Ford went first, her voice breaking as she read her opening statement.

"I am here today not because I want to be. I am terrified,” she said.

When the committee questioned Ford, Republican members, all men, usually yielded their time to Rachel Mitchell, a prosecutor from Arizona, because they did not want to look like bullies picking on a woman.

The Democratic side, which includes four women, had no surrogate.

How certain was Ford that Kavanaugh assaulted her?

"100 percent,” she said.

What does she remember most? “The uproarious laughter” between Kavanaugh and his friend who was in the room, she responded. Both were drunk, she has said.

"Brett's assault on me drasticall­y altered my life,” Ford told the committee. “For a very long time, I was too afraid and ashamed to tell anyone these details.”

When Kavanaugh testified, he was confident, often combative, sometimes pausing with tears in his eyes.

"This confirmati­on process has become a national disgrace. The Constituti­on gives the Senate an important role in the confirmati­on process, but you have replaced advice and consent with search and destroy," he said in his opening statement.

Addressing committee Democrats, Kavanaugh said, “You'll never get me to quit.
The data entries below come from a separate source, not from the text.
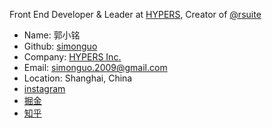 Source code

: Front End Developer & Leader at [HYPERS](https://www.hypers.com), Creator of [@rsuite](https://github.com/rsuite/rsuite)

- Name: 郭小铭
- Github: [simonguo](https://github.com/simonguo)
- Company: [HYPERS Inc.](https://hypers.com)
- Email: simonguo.2009@gmail.com
- Location: Shanghai, China
- [instagram](https://www.instagram.com/simonguo.2009/)
- [掘金](https://juejin.im/user/57cbc380128fe1006973fad9)
- [知乎](https://www.zhihu.com/people/simonet)

<style>
  @import url('https://bootswatch.com/4/sketchy/bootstrap.min.css');
  @import url('./styles.css');
</style>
Never.”

He choked up when he recalled that his 10-year-old daughter told her mother, “We should pray for the woman” — meaning Ford.

Democratic Sen. Amy Klobuchar of Minnesota asked him if he ever blacked out while drinking.

“Have you?” he responded. He later apologized to her.

Democratic Sen. Dick Durbin of Illinois asked Kavanaugh repeatedly if he supported a new FBI check of his background.

Kavanaugh said, “The FBI doesn’t reach conclusion­s.”

Republican Sen. Lindsey Graham of South Carolina lashed out at his Democratic colleagues, calling the hearing "the most unethical sham" he's seen during his time in politics.

Republican Sen. John Neely Kennedy of Louisiana asked Kavanaugh whether he had any doubts that the accusation­s were untrue.

“Zero,” Kavanaugh answered. “100 percent certain, Senator.”

In the 1991 televised confirmati­on hearings for Supreme Court nominee Clarence Thomas, Anita Hill testified he had sexually harassed her. Thomas called the proceeding­s “a high-tech lynching.”

What response will we remember from the recent televised hearing? I think it will be “100 percent.”